[Start of Attachment]

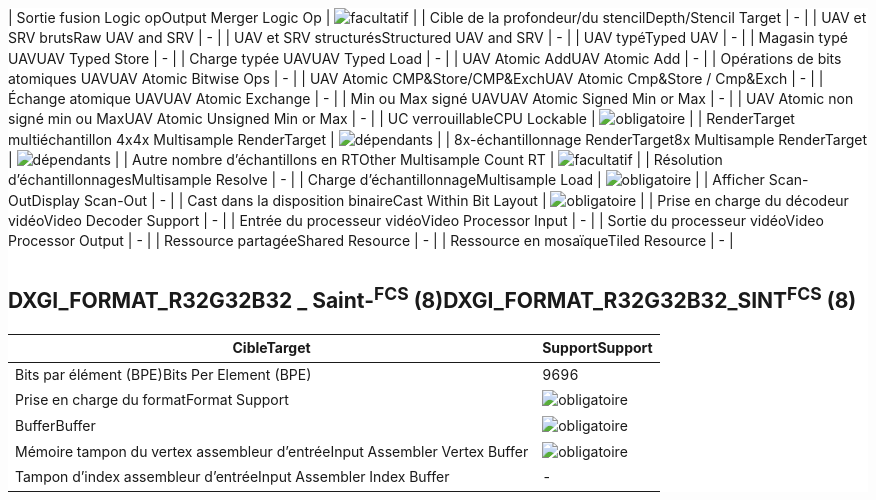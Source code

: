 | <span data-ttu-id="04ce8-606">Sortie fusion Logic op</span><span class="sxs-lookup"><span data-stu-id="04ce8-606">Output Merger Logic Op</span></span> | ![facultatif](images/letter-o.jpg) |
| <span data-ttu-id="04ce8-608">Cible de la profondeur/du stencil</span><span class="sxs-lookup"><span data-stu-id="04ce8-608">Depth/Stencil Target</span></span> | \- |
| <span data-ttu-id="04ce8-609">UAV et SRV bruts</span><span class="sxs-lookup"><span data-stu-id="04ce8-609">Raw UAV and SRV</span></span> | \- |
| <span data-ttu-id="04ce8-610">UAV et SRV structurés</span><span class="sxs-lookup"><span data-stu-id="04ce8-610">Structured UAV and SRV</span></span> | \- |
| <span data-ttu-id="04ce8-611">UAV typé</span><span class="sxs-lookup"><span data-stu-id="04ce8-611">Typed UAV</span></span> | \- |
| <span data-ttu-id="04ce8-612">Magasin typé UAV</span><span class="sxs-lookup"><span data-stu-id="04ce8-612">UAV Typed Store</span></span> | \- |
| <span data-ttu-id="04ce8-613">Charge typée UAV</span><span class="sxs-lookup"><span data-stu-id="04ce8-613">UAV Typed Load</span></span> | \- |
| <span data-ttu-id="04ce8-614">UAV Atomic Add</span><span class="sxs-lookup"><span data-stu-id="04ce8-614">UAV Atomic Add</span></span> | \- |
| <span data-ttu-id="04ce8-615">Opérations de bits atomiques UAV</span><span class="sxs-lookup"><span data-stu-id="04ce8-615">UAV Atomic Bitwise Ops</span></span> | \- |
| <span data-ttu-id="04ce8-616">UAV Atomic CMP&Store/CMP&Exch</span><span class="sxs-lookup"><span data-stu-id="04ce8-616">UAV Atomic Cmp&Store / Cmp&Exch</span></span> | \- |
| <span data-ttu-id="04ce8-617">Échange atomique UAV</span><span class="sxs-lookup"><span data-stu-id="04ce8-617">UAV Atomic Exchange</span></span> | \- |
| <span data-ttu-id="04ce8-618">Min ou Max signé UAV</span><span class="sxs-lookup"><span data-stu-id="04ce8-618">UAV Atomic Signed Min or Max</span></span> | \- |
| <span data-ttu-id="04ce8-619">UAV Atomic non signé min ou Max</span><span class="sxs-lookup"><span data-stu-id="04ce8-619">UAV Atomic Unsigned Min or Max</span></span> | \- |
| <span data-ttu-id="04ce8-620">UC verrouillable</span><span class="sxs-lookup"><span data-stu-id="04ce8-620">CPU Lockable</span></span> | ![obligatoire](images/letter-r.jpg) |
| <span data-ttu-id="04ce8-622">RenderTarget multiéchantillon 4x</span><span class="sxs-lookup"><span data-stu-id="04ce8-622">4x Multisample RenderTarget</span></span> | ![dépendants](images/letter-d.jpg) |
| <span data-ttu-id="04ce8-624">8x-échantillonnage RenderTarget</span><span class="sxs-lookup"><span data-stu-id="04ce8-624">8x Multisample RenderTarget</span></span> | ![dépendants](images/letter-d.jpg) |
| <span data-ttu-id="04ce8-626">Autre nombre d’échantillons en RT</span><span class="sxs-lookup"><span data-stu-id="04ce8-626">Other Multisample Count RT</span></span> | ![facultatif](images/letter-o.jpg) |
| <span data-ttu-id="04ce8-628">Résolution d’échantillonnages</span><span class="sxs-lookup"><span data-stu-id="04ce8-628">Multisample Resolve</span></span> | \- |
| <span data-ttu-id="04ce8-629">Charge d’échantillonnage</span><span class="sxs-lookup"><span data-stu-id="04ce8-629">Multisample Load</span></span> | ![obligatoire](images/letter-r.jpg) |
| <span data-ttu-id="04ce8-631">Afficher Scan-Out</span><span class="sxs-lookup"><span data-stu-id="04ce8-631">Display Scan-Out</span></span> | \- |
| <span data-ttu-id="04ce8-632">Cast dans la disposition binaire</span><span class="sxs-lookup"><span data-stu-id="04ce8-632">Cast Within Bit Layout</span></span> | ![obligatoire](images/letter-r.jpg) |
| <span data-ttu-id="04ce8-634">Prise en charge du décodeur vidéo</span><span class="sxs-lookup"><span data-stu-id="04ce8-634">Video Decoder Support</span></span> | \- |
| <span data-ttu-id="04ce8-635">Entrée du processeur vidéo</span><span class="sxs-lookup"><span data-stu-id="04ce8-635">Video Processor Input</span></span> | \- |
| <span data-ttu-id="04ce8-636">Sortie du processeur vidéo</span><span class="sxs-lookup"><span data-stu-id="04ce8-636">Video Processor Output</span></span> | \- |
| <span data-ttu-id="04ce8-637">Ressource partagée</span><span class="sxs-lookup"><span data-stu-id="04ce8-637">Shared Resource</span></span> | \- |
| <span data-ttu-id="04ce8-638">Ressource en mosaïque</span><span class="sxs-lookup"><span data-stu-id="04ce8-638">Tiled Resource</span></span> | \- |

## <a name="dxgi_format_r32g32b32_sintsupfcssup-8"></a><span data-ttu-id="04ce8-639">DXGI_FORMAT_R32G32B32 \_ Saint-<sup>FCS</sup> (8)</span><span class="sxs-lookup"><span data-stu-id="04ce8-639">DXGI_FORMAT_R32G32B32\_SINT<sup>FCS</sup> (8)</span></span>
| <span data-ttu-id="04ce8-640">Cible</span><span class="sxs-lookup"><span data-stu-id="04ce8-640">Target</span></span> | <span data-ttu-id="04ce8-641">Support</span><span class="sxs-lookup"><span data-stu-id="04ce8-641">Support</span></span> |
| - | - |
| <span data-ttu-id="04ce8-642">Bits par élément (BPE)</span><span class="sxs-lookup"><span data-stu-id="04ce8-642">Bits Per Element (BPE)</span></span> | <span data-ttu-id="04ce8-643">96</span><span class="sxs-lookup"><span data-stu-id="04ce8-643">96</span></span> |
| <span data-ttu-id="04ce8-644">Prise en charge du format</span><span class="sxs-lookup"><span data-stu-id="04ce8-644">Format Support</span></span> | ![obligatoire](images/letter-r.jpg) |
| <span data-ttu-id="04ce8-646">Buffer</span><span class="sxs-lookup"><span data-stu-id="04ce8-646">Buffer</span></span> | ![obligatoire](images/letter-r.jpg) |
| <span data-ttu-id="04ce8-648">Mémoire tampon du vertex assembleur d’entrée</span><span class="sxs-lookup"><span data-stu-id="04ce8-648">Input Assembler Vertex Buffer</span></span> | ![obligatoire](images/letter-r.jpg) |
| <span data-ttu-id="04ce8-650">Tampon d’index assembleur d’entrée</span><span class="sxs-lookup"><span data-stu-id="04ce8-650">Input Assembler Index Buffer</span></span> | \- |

[End of Attachment]

• WORK REQUEST
Starting with the first line of the data above and ending with the line containing "Target</span></span> | \- |", please restate every line exactly, leaving images out.

• ANSWER TO THE PROBLEM
Source code

: | <span data-ttu-id="04ce8-606">Sortie fusion Logic op</span><span class="sxs-lookup"><span data-stu-id="04ce8-606">Output Merger Logic Op</span></span> | ![facultatif](images/letter-o.jpg) |
| <span data-ttu-id="04ce8-608">Cible de la profondeur/du stencil</span><span class="sxs-lookup"><span data-stu-id="04ce8-608">Depth/Stencil Target</span></span> | \- |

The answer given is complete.